Zurigo in testa, Ticino in fondo

Hanno invece ragione i rappresentanti del gruppo Lega Udc quando sostengono che gli stipendi pagati a Mendrisio sono “probabilmente” inferiori a quelli pagati in Svizzera. La realtà locale, per i motivi appena scritti, non è possibile conoscerla, “ma le statistiche realizzate dalla Confederazione, indicano che in Ticino il salario mediano è inferiore a quello nazionale”, scrive il Municipio. Più nel dettaglio: la regione di Zurigo guida la classifica dei salari, il Ticino è ultimo in classifica. Per contrastare tale realtà, conosciuta anche con il nome di dumping salariale, il Canton Ticino ha adottato negli ultimi anni due strumenti importanti: i contratti normali di lavoro, ben 19, che, nelle parti più esposte del mercato di lavoro garantiscono condizioni salariali minime obbligatorie per i datori di lavoro; e il salario minimo, entrato in vigore nel gennaio di quest’anno, dopo un percorso assai travagliato iniziato nel 2015 con l’iniziativa dei verdi “Salviamo i salari in Ticino”. Si tratta di contromisure per contrastare la pressione sui salari; per quelli più bassi, ricorda il Municipio, la Svizzera dispone di un buon sistema di aiuti.

 

Promovimento e pianificazione

Le cose stanno lentamente migliorando, per quanto riguarda l’evoluzione dei salari da quando il Ticino si è dotato di scuole superiori, come la SUPSI, l’USI  e vari istituti di ricerca, ma ci sono ancora dei ritardi da recuperare, ben sapendo comunque che le aziende sono libere di insediarsi dove vogliono; e di andarsene quando lo ritengono opportuno, com’è capitato a Mendrisio.
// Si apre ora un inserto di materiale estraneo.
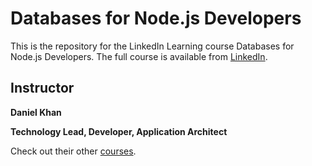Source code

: # Databases for Node.js Developers

This is the repository for the LinkedIn Learning course Databases for Node.js Developers. The full course is available from [LinkedIn].

## Instructor

**Daniel Khan**

**Technology Lead, Developer, Application Architect**

Check out their other [courses](https://www.linkedin.com/learning/instructors/daniel-khan).

[linkedin]: https://www.linkedin.com/learning/databases-for-node-js-developers-2/set-up-and-understand-the-maxcoin-sample-app?autoSkip=true&autoplay=true&contextUrn=urn%3Ali%3AlyndaLearningPath%3A5ade1c55498e39379949fb9c&resume=false
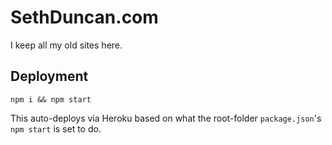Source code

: # SethDuncan.com

I keep all my old sites here.

## Deployment

`npm i && npm start`

This auto-deploys via Heroku based on what the root-folder `package.json`'s `npm start` is set to do.
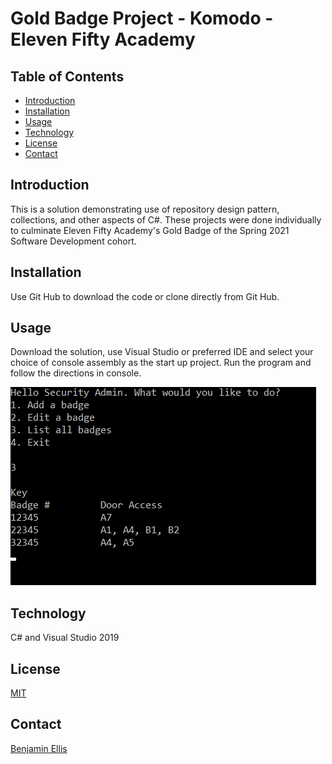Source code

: # Gold Badge Project - Komodo - Eleven Fifty Academy

## Table of Contents
* [Introduction](#Introduction)
* [Installation](#-Installation)
* [Usage](#Usage)
* [Technology](#Technology)
* [License](#License)
* [Contact](#Contact)

## Introduction

This is a solution demonstrating use of repository design pattern, collections, and other aspects of C#. These projects were done individually to culminate Eleven Fifty Academy's Gold Badge of the Spring 2021 Software Development cohort.  

## Installation

Use Git Hub to download the code or clone directly from Git Hub.

## Usage
Download the solution, use Visual Studio or preferred IDE and select your choice of console assembly as the start up project. Run the program and follow the directions in console.


<img src="https://github.com/BenjaminEllis7711/KomodoProject/blob/master/BadgeDemo.png">

## Technology
C# and Visual Studio 2019

## License
[MIT](https://choosealicense.com/licenses/mit/)

## Contact
[Benjamin Ellis](Benjamin.Ellis7711@gmail.com)

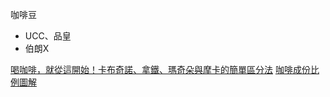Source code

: 咖啡豆
* UCC、品皇
* 伯朗X 

[喝咖啡，就從這開始！卡布奇諾、拿鐵、瑪奇朵與摩卡的簡單區分法](https://www.thenewslens.com/article/28297)
[咖啡成份比例圖解](https://cg2010studio.com/2012/01/05/咖啡成份比例圖解-illustrations-composition-ratio-of-coffee-drinks/)
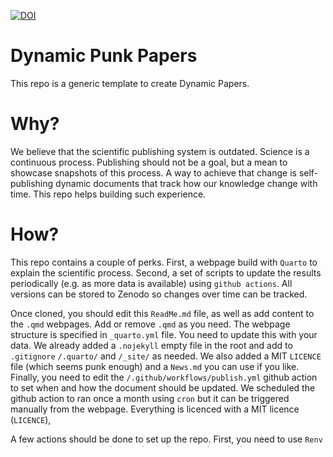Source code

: [![DOI](https://zenodo.org/badge/000000000.svg)](https://zenodo.org/badge/latestdoi/000000000)

# Dynamic Punk Papers

This repo is a generic template to create Dynamic Papers. 

# Why?  

We believe that the scientific publishing system is outdated. Science is a continuous process. Publishing should not be a goal, but a mean to showcase snapshots of this process. A way to achieve that change is self-publishing dynamic documents that track how our knowledge change with time. This repo helps building such experience.

# How? 

This repo contains a couple of perks. First, a webpage build with `Quarto` to explain the scientific process. Second, a set of scripts to update the results periodically (e.g. as more data is available) using `github actions`. All versions can be stored to Zenodo so changes over time can be tracked.  

Once cloned, you should edit this `ReadMe.md` file, as well as add content to the `.qmd` webpages. Add or remove `.qmd` as you need. The webpage structure is specified in `_quarto.yml` file. You need to update this with your data. We already added a `.nojekyll` empty file in the root and add to `.gitignore` `/.quarto/` and `/_site/` as needed. We also added a MIT `LICENCE` file (which seems punk enough) and a  `News.md` you can use if you like. Finally, you need to edit the `/.github/workflows/publish.yml` github action to set when and how the document should be updated. We scheduled the github action to ran once a month using `cron` but it can be triggered manually from the webpage. Everything is licenced with a MIT licence (`LICENCE`), 
     
A few actions should be done to set up the repo. First, you need to use `Renv` package to ensure consistency in package versions (using `init()` to set up the R dependency management and `snapshot()` to update it). Second, to publish the webpage you need to create a gh-pages branch for deployment (`quarto publish gh-pages` in terminal; details [here](https://quarto.org/docs/publishing/github-pages.html)) and connect it to github (on github `Settings/Pages/Deploy from branch/gh-pages/(root)`). 

# Notes
If actions are triggered `on: push: branches: main` (they are not right now) you can skip continuous integration in the commit message by adding `[skip ci]`   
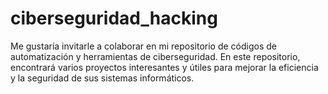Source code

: # ciberseguridad_hacking
Me gustaría invitarle a colaborar en mi repositorio de códigos de automatización y herramientas de ciberseguridad. En este repositorio, encontrará varios proyectos interesantes y útiles para mejorar la eficiencia y la seguridad de sus sistemas informáticos.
Aspetti negativi che i consiglieri avevano sottolineato nella loro interrogazione, chiedendo quale ruolo abbia l’ufficio comunale per il promovimento economico nella pianificazione.  Non è specificato, nell’interrogazione, quale tipo di pianificazione intendano i consiglieri, ma il Municipio specifica che tale ufficio non pianifica nulla; lavora invece a stretto contatto per lo scambio di informazioni con l’ufficio tecnico.

 

Nessuna voglia di rivaleggiare

L’autorità comunale, davanti a una classifica portata dai consiglieri sulle migliori performances delle città in rapporto alle realtà economiche, crede che occorre guardare a questi elenchi “con grande cautela”, anche se sono “molto in voga”; il Municipio preferisce argomentare con i dati disponibili e reali. Ma l’amministrazione si è rimboccata comunque le maniche e riproduce i risultati di uno studio condotto da un istituto “di prestigio”, il Credit Suisse, che è ha confezionato una classifica per regione economica a livello nazionale. Per quanto riguarda il Ticino: Mendrisio è al 53° rango, Lugano in 58.a posizione, Bellinzona alla 75.a e Locarno all’87° rango.

Il Municipio chiarisce infine di non aver voglia di mettersi in competizione con altri distretti, preferendo una visione d’insieme:  “Mendrisio non vuole entrare in dinamiche di rivalità poco remunerative con gli altri poli urbani del Cantone: siamo certi che la crescita della Città è intrinsecamente legata allo sviluppo dell’intero Cantone e viceversa”.